▶ What is needed
An exact transcription of all the records is required, minus the images.
◆ ◆ ◆ ◆ ◆ ◆ ◆
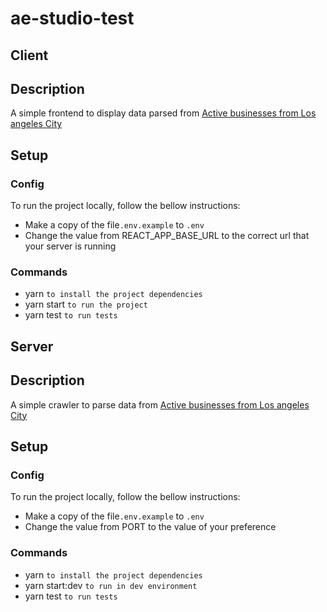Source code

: # ae-studio-test

## Client

## Description

A simple frontend to display data parsed from [Active businesses from Los angeles City](https://data.lacity.org/A-Prosperous-City/Listing-of-Active-Businesses/6rrh-rzua)


## Setup

### Config
To run the project locally, follow the bellow instructions:
  - Make a copy of the file`.env.example` to `.env`
  - Change the value from REACT_APP_BASE_URL to the correct url that your server is running
  
### Commands
 - yarn `to install the project dependencies`
 - yarn start `to run the project`
 - yarn test `to run tests`
 
## Server

## Description

A simple crawler to parse data from [Active businesses from Los angeles City](https://data.lacity.org/A-Prosperous-City/Listing-of-Active-Businesses/6rrh-rzua)


## Setup

### Config
To run the project locally, follow the bellow instructions:
  - Make a copy of the file`.env.example` to `.env`
  - Change the value from PORT to the value of your preference
  
### Commands
 - yarn `to install the project dependencies`
 - yarn start:dev `to run in dev environment`
 - yarn test `to run tests`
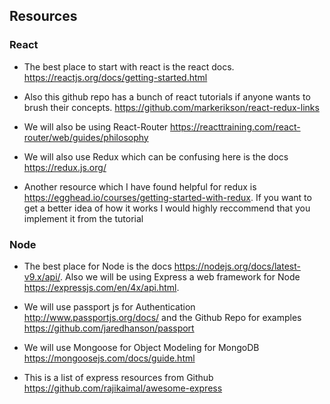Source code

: ## Resources

### React
- The best place to start with react is the react docs. https://reactjs.org/docs/getting-started.html

- Also this github repo has a bunch of react tutorials if anyone wants to brush their concepts. https://github.com/markerikson/react-redux-links

- We will also be using React-Router https://reacttraining.com/react-router/web/guides/philosophy

- We will also use Redux which can be confusing here is the docs https://redux.js.org/

- Another resource which I have found helpful for redux is https://egghead.io/courses/getting-started-with-redux. If you want to get a better idea of how it works I would highly reccommend that you implement it from the tutorial

### Node

- The best place for Node is the docs https://nodejs.org/docs/latest-v9.x/api/. Also we will be using Express a web framework for Node https://expressjs.com/en/4x/api.html.

- We will use passport js for Authentication http://www.passportjs.org/docs/ and the Github Repo for examples https://github.com/jaredhanson/passport
- We will use Mongoose for Object Modeling for MongoDB https://mongoosejs.com/docs/guide.html
- This is a list of express resources from Github https://github.com/rajikaimal/awesome-express
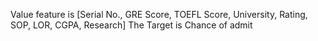 Value feature is [Serial No., GRE Score, TOEFL Score, University, Rating, SOP, LOR,	CGPA, Research]
The Target is Chance of admit

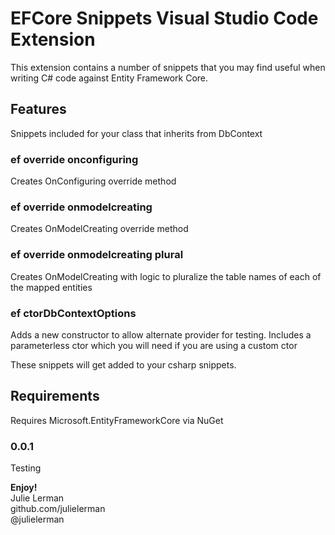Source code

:# EFCore Snippets Visual Studio Code Extension

This extension contains a number of snippets that you may find useful when writing C# code against Entity Framework Core.

## Features
Snippets included for your class that inherits from DbContext 

### ef override onconfiguring

Creates OnConfiguring override method 

### ef override onmodelcreating
Creates OnModelCreating override method

### ef override onmodelcreating plural
Creates OnModelCreating with logic to pluralize the table names of each of the mapped entities

### ef ctorDbContextOptions

Adds a new constructor to allow alternate provider for testing. Includes a parameterless ctor which you will need if you are using a custom ctor

These snippets will get added to your csharp snippets.


## Requirements

Requires Microsoft.EntityFrameworkCore via NuGet

### 0.0.1

Testing


**Enjoy!**  
Julie Lerman  
github.com/julielerman   
@julielerman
◆ ◆ ◆ ◆ ◆ ◆ ◆
▶ Exercise response
Source code

: # ae-studio-test

## Client

## Description

A simple frontend to display data parsed from [Active businesses from Los angeles City](https://data.lacity.org/A-Prosperous-City/Listing-of-Active-Businesses/6rrh-rzua)


## Setup

### Config
To run the project locally, follow the bellow instructions:
  - Make a copy of the file`.env.example` to `.env`
  - Change the value from REACT_APP_BASE_URL to the correct url that your server is running
  
### Commands
 - yarn `to install the project dependencies`
 - yarn start `to run the project`
 - yarn test `to run tests`
 
## Server

## Description

A simple crawler to parse data from [Active businesses from Los angeles City](https://data.lacity.org/A-Prosperous-City/Listing-of-Active-Businesses/6rrh-rzua)


## Setup

### Config
To run the project locally, follow the bellow instructions:
  - Make a copy of the file`.env.example` to `.env`
  - Change the value from PORT to the value of your preference
  
### Commands
 - yarn `to install the project dependencies`
 - yarn start:dev `to run in dev environment`
 - yarn test `to run tests`
Source code

: ## Resources

### React
- The best place to start with react is the react docs. https://reactjs.org/docs/getting-started.html

- Also this github repo has a bunch of react tutorials if anyone wants to brush their concepts. https://github.com/markerikson/react-redux-links

- We will also be using React-Router https://reacttraining.com/react-router/web/guides/philosophy

- We will also use Redux which can be confusing here is the docs https://redux.js.org/

- Another resource which I have found helpful for redux is https://egghead.io/courses/getting-started-with-redux. If you want to get a better idea of how it works I would highly reccommend that you implement it from the tutorial

### Node

- The best place for Node is the docs https://nodejs.org/docs/latest-v9.x/api/. Also we will be using Express a web framework for Node https://expressjs.com/en/4x/api.html.

- We will use passport js for Authentication http://www.passportjs.org/docs/ and the Github Repo for examples https://github.com/jaredhanson/passport
- We will use Mongoose for Object Modeling for MongoDB https://mongoosejs.com/docs/guide.html
- This is a list of express resources from Github https://github.com/rajikaimal/awesome-express
 Value feature is [Serial No., GRE Score, TOEFL Score, University, Rating, SOP, LOR,	CGPA, Research]
The Target is Chance of admit

Source code

:# EFCore Snippets Visual Studio Code Extension

This extension contains a number of snippets that you may find useful when writing C# code against Entity Framework Core.

## Features
Snippets included for your class that inherits from DbContext 

### ef override onconfiguring

Creates OnConfiguring override method 

### ef override onmodelcreating
Creates OnModelCreating override method

### ef override onmodelcreating plural
Creates OnModelCreating with logic to pluralize the table names of each of the mapped entities

### ef ctorDbContextOptions

Adds a new constructor to allow alternate provider for testing. Includes a parameterless ctor which you will need if you are using a custom ctor

These snippets will get added to your csharp snippets.


## Requirements

Requires Microsoft.EntityFrameworkCore via NuGet

### 0.0.1

Testing


**Enjoy!**  
Julie Lerman  
github.com/julielerman   
@julielerman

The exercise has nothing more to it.